WORK ITEM:
Say the number of lines in the records below that hold the word "create", and only that number.

START INPUT FOR THIS TASK

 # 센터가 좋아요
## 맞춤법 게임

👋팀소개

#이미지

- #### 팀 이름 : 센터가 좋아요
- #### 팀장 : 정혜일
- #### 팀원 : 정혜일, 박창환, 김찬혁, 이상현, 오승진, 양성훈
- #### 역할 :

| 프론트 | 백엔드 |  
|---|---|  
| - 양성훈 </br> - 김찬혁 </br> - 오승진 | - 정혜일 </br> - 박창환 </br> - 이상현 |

END INPUT FOR THIS TASK
START INPUT FOR THIS TASK

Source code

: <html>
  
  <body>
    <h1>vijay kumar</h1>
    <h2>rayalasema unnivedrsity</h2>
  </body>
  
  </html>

END INPUT FOR THIS TASK
START INPUT FOR THIS TASK

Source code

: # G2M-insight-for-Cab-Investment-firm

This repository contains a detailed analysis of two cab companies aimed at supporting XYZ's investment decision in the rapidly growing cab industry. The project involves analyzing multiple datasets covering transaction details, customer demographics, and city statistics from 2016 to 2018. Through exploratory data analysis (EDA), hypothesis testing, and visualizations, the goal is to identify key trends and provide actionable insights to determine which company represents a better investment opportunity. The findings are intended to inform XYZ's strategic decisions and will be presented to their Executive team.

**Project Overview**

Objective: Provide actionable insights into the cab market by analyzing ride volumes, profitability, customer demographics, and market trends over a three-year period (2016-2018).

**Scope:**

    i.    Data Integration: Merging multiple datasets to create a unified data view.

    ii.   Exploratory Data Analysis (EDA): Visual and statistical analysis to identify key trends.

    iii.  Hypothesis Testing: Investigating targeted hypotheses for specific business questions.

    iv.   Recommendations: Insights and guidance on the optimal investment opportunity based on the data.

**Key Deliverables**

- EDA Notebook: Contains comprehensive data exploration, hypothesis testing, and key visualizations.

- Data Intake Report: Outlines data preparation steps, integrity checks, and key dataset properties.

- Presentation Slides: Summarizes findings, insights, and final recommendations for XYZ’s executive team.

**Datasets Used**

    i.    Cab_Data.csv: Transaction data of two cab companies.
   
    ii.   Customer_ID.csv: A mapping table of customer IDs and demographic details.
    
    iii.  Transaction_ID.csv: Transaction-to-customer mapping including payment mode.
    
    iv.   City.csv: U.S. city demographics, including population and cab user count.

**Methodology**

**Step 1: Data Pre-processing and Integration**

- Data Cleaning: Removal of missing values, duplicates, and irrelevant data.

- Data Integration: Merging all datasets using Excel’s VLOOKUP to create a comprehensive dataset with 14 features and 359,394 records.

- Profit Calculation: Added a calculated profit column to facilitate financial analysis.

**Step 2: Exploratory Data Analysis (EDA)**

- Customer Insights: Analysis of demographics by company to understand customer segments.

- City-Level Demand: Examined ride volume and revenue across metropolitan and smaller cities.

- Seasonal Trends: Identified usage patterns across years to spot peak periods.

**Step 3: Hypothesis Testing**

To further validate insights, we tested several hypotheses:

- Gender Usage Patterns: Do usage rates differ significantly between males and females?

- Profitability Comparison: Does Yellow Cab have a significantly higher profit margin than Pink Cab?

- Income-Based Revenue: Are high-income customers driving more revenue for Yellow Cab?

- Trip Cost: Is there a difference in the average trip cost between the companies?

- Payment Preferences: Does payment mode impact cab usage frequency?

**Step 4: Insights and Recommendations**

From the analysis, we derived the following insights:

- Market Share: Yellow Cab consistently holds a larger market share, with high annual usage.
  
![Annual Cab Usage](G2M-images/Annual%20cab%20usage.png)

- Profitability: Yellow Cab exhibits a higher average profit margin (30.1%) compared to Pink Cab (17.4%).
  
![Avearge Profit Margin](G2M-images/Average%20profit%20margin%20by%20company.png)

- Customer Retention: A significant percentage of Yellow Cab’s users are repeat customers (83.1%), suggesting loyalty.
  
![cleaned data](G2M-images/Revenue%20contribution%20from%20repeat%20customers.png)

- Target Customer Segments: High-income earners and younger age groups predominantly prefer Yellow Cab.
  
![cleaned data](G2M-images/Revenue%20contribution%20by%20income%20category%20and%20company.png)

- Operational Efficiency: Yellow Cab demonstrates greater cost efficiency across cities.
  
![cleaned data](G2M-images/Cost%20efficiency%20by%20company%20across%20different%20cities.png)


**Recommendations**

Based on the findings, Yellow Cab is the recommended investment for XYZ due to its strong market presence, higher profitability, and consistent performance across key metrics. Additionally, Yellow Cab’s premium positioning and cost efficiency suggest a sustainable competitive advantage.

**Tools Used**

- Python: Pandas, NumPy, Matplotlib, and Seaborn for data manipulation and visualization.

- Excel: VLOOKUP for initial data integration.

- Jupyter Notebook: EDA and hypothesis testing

END INPUT FOR THIS TASK

OUTPUT:
2